The real ironic highlight of the M-Shed is a large painting called “Gran Tourismo” showing two kids supposedly visiting their Gran, but actually playing a console game while she sits ignored on the other side of the sofa.
M-Shed is the kind of expensive, claustrophobic social inclusion that the far right think they are rebelling against when they rant away at spineless liberals wasting money. A hall full of trade union banners does not help in this regard, and they are just hung there with a few photos and descriptions of local riots without any attempt at context at all. It seemed the M-shed was massively self-defeating in this regard. A big hearty thanks from the establishment socialists in charge to the warriors of Bristol’s real people, who have seen their living standards and share of Britains wealth plummet since the 1970s. Would a hall dedicated to welfare dependency, unemployment, and the rise of the Service sector and the Business Sector have been too depressing?

Perhaps a mention of the financial crash of 2008 would have been appropriate, considering very little of the M-Shed’s kind of tax-payer funded group hug will be seen henceforth. Maybe that’s the final irony. The M-Shed serves it’s historical purpose best as a monument to the kind of worthless vanity project the world was investing in prior 2008. Future generations will walk around and marvel not at actual exhibits but on the total waste of the building as a whole

I did tease the locals, Rob and Mahsa, that (as a Mancunian) the M-Shed seemed to be missing a Hall of Great Bristol sporting achievement, and that (as a part time London resident) I had seen some great art sprayed on the side of buildings in Bristol; but there is no sense teasing them about the sporting stuff; the Northern creed of soccer obsession looks to the south west eyes like social masochism, kind of interesting only in an incomprehensible sick way.

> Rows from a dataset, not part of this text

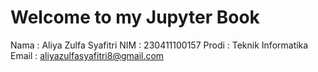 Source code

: # Welcome to my Jupyter Book

Nama : Aliya Zulfa Syafitri
NIM : 230411100157
Prodi : Teknik Informatika
Email : aliyazulfasyafitri8@gmail.com


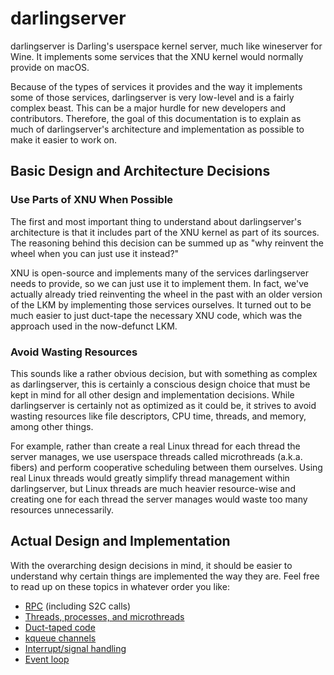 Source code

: # darlingserver

darlingserver is Darling's userspace kernel server, much like wineserver for Wine.
It implements some services that the XNU kernel would normally provide on macOS.

Because of the types of services it provides and the way it implements some of those services,
darlingserver is very low-level and is a fairly complex beast. This can be a major hurdle for new
developers and contributors. Therefore, the goal of this documentation is to explain as much of darlingserver's
architecture and implementation as possible to make it easier to work on.

## Basic Design and Architecture Decisions

### Use Parts of XNU When Possible

The first and most important thing to understand about darlingserver's architecture is that it includes part of the XNU kernel as part of its sources.
The reasoning behind this decision can be summed up as "why reinvent the wheel when you can just use it instead?"

XNU is open-source and implements many of the services darlingserver needs to provide, so we can just use it to implement them.
In fact, we've actually already tried reinventing the wheel in the past with an older version of the LKM by implementing those services
ourselves. It turned out to be much easier to just duct-tape the necessary XNU code, which was the approach used in the now-defunct LKM.

### Avoid Wasting Resources

This sounds like a rather obvious decision, but with something as complex as darlingserver,
this is certainly a conscious design choice that must be kept in mind for all other design and implementation decisions.
While darlingserver is certainly not as optimized as it could be, it strives to avoid wasting resources like file descriptors, CPU time, threads, and memory, among other things.

For example, rather than create a real Linux thread for each thread the server manages, we use userspace threads called microthreads (a.k.a. fibers) and perform cooperative
scheduling between them ourselves. Using real Linux threads would greatly simplify thread management within darlingserver, but Linux threads are much heavier resource-wise
and creating one for each thread the server manages would waste too many resources unnecessarily.

## Actual Design and Implementation

With the overarching design decisions in mind, it should be easier to understand why certain things
are implemented the way they are. Feel free to read up on these topics in whatever order you like:

  * [RPC](rpc.md) (including S2C calls)
  * [Threads, processes, and microthreads](threads-and-friends.md)
  * [Duct-taped code](duct-tape.md)
  * [kqueue channels](kqchannels.md)
  * [Interrupt/signal handling](interrupts.md)
  * [Event loop](event-loop.md)
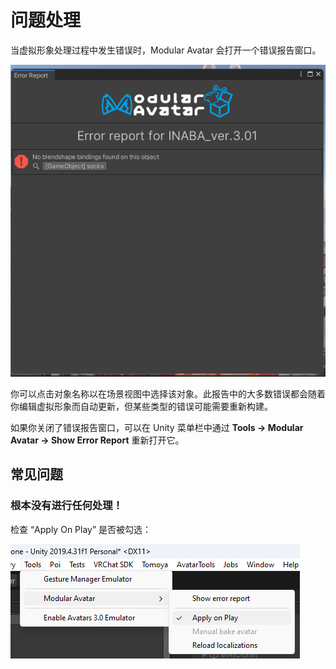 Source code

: ﻿---
sidebar_position: 6
---

# 问题处理

当虚拟形象处理过程中发生错误时，Modular Avatar 会打开一个错误报告窗口。

![Error window](error-window.png)

你可以点击对象名称以在场景视图中选择该对象。此报告中的大多数错误都会随着你编辑虚拟形象而自动更新，但某些类型的错误可能需要重新构建。

如果你关闭了错误报告窗口，可以在 Unity 菜单栏中通过 **Tools -> Modular Avatar -> Show Error Report** 重新打开它。

## 常见问题

### 根本没有进行任何处理！

检查 “Apply On Play” 是否被勾选：

![Apply On Play](apply-on-play.png) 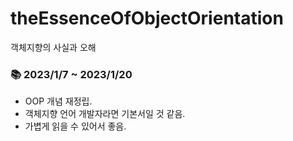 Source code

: # theEssenceOfObjectOrientation
객체지향의 사실과 오해

### 📚 2023/1/7 ~ 2023/1/20

- OOP 개념 재정립.
- 객체지향 언어 개발자라면 기본서일 것 같음.
- 가볍게 읽을 수 있어서 좋음.
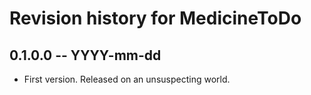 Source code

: # Revision history for MedicineToDo

## 0.1.0.0 -- YYYY-mm-dd

* First version. Released on an unsuspecting world.
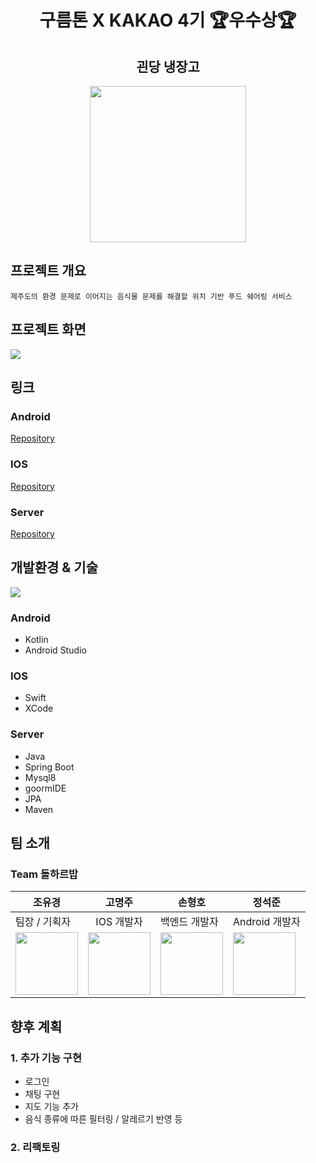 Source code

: <div align="center">

# 구름톤 X KAKAO 4기 🏆우수상🏆


## 괸당 냉장고
<img src="https://user-images.githubusercontent.com/50227341/207975311-30779657-7812-47d1-a3c2-25e9b127d8ba.png" width="250px" /> 




</div>


## 프로젝트 개요
    제주도의 환경 문제로 이어지는 음식물 문제를 해결할 위치 기반 푸드 쉐어링 서비스

### 

## 프로젝트 화면
<img src="https://user-images.githubusercontent.com/50227341/207987982-b7bb0360-0248-4e80-8bc9-46ce15bd1f9f.svg" />


## 링크

### Android
[Repository](https://github.com/Dolhareubab/Dolhareubab-Android)

### IOS
[Repository](https://github.com/Dolhareubab/Dolhareubab-IOS)

### Server
[Repository](https://github.com/Dolhareubab/Dolhareubab-Server)


## 개발환경 & 기술

<img src="https://user-images.githubusercontent.com/50227341/208224314-7f49affe-a71b-4e36-98a1-0c6852747e02.png"  /> 

### Android 
- Kotlin
- Android Studio

### IOS
- Swift
- XCode

### Server
- Java
- Spring Boot
- Mysql8
- goormIDE
- JPA
- Maven

## 팀 소개

### Team 돌하르밥

|조유경|고명주|손형호|정석준|
|-----|-----|-----|-----|
| 팀장 / 기획자 | <div align="center">IOS 개발자</div> | 백엔드 개발자 | Android 개발자 |
|<a href="https://github.com/yugcho"> <img src="https://avatars.githubusercontent.com/u/67732036?v=4" width="100px" /> </a> | <a href="https://github.com/myungju171"> <img src="https://avatars.githubusercontent.com/u/66284051?v=4" width="100px" /></a> | <a href="https://github.com/sh6137"> <img src="https://avatars.githubusercontent.com/u/33920015?v=4" width="100px" /></a> | <a href="https://github.com/eshc123"> <img src="https://avatars.githubusercontent.com/u/50227341?v=4" width="100px" /></a> |

## 향후 계획
### 1. 추가 기능 구현
  - 로그인
  - 채팅 구현
  - 지도 기능 추가
  - 음식 종류에 따른 필터링 / 알레르기 반영 등 

### 2. 리팩토링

And on the art you’d have to be a idiot to be snobby about Bristol right now. This (below) is perhaps the best time I have ever spent in a museum…

And this is the most ingenious and subversive film I have seen for years

I’ll hopefully cover the coolness of Bristol with the a blog posting on I’LL BE YOUR MIRROR, when the South Wests Portshead and PH Harvey took over London for a weekend, Suffice to say I’ve seen enough of buzzing cities (Berlin) and non buzzing cities (Manhattan) to know that the best of Bristol right now isn’t bus tickets and ration cards from 1952.